Trazer uma inovação dessa natureza com impactos socioambientais positivos através da prevenção gerou um sentimento positivo nos colaboradores da Energisa e também uma nova relação da empresa com a comunidade, com os órgãos públicos e com a sociedade em geral. 

– Nós éramos muito reativos antes da ferramenta aqui no Centro de Operações, ou seja, agíamos depois que já se tinha um determinado problema. Quando veio a ferramenta, tivemos a possibilidade de conseguir agir quando a coisa está começando a acontecer. Agora estamos sendo proativos. Estamos vendo como a empresa pode ser ágil e ter cuidado com o Pantanal – orgulha-se Sharles.

Claro que a Energisa também tem benefícios diretos, uma vez que, ao monitorar os focos de incêndio, evita que as queimadas afetem sua rede de transmissão e gerem interrupção no fornecimento de energia elétrica.

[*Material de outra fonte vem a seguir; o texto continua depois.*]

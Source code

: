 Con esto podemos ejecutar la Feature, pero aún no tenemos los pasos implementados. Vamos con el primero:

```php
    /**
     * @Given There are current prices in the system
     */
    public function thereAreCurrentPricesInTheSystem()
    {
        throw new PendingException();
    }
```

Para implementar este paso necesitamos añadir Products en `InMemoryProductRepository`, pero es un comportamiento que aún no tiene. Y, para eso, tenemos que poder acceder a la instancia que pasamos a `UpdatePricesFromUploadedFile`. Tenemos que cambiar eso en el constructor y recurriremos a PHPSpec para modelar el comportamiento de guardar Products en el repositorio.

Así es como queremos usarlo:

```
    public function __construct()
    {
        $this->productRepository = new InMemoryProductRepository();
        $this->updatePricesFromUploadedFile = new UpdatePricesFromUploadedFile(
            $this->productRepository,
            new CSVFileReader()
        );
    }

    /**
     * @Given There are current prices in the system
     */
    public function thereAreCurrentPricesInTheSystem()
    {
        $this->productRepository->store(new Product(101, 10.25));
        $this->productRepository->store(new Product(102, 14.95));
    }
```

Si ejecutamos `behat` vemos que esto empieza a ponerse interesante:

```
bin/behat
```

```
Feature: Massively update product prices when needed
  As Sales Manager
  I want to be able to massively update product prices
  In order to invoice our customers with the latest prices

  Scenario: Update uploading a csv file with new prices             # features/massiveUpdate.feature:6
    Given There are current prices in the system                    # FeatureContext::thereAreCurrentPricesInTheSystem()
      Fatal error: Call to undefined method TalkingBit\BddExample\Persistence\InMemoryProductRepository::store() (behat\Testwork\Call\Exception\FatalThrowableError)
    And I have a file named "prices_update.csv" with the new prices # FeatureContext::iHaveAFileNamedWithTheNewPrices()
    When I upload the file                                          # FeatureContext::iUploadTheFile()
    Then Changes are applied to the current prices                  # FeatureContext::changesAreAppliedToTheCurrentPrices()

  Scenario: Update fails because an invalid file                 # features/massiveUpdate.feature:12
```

Mas o foco do projeto é sempre a proteção da fauna e da flora pantaneiras:

– Durante a experimentação em si, a gente não verificou nenhum prejuízo neste sentido, pois não teve nenhuma ocorrência nas nossas redes. O que evidencia um bom resultado, pois evitamos que a queimada chegasse na rede. O número que temos é o de queimadas identificadas pela IA, que são mais de 170 – comemora Vinícius. 

Sobre o Abrace Pantanal

O Abrace Pantanal faz parte de uma iniciativa ainda maior chamada Abrace a Floresta que, por também meio da plataforma Pantera, traz uma dimensão ampla de monitoramento e gestão na prevenção e combate a incêndios em tempo real, com proteção da biodiversidade. A intenção do Abrace a Floresta é triplicar o alcance do projeto no Pantanal, além de futuramente estendê-lo a outros parques e reservas nacionais, como a Chapada dos Veadeiros (Goiás), Chapada dos Guimarães (MT) e áreas da Amazônia.